With the proliferation of smart devices, including in offices and other public spaces, Ren said, the findings could have consequences even for people who don't have them at home.
"You could be in an environment you don't control, with these devices, and you should know what you're getting into," she said.
It will take more testing and more collection until the researchers can tell where that information is being sent, and why it's being collected in the first place, but their focus is on privacy.

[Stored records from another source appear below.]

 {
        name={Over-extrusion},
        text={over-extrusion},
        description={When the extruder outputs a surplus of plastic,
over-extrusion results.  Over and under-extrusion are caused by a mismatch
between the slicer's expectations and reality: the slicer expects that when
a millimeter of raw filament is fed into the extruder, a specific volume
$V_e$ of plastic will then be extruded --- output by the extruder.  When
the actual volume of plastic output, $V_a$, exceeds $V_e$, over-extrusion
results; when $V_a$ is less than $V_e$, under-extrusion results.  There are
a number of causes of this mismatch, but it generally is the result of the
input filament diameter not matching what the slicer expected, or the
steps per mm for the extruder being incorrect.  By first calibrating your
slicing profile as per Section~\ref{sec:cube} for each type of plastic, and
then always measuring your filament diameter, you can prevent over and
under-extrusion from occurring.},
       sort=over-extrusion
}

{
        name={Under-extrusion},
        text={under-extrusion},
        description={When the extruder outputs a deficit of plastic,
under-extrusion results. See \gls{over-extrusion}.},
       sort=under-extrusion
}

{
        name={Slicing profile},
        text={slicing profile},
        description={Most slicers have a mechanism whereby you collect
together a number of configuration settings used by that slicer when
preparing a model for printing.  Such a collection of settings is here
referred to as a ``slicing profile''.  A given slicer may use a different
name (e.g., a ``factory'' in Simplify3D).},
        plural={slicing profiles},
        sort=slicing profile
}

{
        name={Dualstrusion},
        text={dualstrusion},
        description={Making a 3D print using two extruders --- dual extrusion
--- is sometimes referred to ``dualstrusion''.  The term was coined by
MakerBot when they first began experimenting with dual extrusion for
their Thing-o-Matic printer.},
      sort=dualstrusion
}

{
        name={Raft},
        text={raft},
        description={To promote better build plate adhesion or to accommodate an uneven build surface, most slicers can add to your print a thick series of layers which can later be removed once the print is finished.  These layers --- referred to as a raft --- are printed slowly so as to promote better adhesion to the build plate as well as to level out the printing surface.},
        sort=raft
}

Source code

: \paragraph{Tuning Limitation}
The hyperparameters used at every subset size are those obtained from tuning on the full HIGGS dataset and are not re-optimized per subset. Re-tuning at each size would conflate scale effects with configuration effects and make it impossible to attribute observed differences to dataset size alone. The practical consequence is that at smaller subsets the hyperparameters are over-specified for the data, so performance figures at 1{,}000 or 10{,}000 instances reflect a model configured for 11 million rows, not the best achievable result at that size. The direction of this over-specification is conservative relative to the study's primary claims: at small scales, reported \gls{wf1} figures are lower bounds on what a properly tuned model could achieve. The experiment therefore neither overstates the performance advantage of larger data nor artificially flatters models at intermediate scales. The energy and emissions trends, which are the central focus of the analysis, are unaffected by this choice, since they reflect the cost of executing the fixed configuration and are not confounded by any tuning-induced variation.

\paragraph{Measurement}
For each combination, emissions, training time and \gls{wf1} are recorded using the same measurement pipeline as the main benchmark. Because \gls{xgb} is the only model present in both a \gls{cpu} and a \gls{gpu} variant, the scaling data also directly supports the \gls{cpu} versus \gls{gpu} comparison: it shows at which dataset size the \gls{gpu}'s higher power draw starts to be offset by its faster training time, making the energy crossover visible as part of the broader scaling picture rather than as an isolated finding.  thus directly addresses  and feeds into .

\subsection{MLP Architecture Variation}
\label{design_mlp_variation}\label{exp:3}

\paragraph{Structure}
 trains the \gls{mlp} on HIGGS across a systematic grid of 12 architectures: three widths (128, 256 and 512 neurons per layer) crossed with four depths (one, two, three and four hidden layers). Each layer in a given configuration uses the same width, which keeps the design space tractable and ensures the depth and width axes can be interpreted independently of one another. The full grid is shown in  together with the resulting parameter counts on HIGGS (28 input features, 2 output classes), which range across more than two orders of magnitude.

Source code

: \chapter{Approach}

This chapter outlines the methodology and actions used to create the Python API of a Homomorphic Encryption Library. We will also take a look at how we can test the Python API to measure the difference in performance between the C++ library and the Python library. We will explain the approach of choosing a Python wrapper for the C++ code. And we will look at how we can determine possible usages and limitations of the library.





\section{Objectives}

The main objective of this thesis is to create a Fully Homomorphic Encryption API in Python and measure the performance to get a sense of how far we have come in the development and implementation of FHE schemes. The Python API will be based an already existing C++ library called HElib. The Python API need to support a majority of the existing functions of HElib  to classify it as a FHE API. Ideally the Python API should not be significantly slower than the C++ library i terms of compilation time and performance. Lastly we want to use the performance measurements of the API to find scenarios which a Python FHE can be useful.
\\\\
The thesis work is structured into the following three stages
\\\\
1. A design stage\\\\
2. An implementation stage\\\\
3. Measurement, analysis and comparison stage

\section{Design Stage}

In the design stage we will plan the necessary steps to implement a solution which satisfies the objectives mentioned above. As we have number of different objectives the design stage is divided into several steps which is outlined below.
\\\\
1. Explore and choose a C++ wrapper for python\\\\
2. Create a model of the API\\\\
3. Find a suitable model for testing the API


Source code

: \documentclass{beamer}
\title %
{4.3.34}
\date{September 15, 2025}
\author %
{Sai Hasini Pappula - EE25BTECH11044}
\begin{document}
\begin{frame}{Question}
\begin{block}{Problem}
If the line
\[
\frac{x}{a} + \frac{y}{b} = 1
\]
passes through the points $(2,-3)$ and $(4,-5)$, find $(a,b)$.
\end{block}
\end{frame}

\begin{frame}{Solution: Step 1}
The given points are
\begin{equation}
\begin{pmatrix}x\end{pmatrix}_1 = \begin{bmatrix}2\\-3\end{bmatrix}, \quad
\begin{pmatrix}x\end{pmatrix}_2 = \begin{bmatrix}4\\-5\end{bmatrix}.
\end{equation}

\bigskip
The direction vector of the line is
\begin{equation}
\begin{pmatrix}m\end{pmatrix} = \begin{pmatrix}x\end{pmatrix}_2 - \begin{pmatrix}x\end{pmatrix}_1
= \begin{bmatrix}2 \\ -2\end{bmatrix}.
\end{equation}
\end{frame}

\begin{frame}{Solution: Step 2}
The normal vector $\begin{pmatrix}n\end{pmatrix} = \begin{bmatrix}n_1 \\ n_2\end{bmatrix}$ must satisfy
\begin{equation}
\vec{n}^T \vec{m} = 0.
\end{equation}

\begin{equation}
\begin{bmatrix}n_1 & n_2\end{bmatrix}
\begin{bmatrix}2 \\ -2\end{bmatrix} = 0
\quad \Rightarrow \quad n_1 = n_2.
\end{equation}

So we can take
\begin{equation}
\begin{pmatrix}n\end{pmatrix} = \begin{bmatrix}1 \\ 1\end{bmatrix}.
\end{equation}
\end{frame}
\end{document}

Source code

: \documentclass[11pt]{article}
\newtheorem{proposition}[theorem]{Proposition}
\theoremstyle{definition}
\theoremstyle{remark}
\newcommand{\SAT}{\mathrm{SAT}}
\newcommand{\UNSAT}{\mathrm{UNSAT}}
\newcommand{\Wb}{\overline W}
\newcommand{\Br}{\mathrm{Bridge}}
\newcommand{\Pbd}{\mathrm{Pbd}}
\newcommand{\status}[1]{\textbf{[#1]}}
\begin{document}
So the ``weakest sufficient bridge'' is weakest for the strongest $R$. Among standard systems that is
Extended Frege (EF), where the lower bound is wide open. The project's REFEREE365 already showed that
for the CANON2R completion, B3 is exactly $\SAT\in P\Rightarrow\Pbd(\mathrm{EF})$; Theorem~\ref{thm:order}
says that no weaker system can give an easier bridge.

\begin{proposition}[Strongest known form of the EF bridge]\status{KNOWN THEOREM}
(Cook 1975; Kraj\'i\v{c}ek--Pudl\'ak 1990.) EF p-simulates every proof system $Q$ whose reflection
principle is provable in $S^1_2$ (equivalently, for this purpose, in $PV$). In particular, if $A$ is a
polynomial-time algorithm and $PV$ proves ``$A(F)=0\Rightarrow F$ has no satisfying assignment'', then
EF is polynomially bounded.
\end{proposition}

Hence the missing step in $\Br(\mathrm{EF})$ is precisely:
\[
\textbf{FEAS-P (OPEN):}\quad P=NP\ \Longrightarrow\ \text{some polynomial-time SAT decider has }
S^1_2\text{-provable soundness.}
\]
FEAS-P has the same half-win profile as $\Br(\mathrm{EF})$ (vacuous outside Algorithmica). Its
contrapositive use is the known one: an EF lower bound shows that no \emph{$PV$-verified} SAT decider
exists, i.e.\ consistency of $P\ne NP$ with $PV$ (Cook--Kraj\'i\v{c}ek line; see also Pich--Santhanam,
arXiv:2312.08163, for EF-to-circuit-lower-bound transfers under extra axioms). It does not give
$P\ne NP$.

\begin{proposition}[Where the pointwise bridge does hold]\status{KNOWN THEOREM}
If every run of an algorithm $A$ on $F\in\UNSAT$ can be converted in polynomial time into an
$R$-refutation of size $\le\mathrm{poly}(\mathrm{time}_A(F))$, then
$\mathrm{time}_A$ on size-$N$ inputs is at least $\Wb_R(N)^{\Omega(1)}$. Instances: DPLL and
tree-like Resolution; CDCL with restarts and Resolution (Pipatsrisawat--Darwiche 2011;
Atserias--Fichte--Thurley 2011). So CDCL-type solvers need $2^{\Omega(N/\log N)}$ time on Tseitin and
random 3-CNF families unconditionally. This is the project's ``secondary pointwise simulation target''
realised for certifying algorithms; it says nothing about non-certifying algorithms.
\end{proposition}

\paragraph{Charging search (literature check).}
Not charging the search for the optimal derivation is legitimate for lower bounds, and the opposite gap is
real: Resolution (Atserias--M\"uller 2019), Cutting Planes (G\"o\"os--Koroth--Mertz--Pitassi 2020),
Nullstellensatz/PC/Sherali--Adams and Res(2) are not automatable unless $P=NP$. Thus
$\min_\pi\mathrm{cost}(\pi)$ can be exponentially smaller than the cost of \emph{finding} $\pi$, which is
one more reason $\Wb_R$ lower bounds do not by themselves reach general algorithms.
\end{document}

"We, as the users of these devices, ought to be more aware of what they're doing and when," Choffnes said. "You should know up-front the risks of these devices as you enter your home, and our goal is to find ways to protect users who don't want their information shared across devices."
As for the researchers themselves? Almost everything in Dubois' apartment is connected to the internet. Choffnes and Ren are a little more old school.
"These devices certainly have their usefulness," Choffnes said, regarding smart devices. "I'm just not sure they're for me."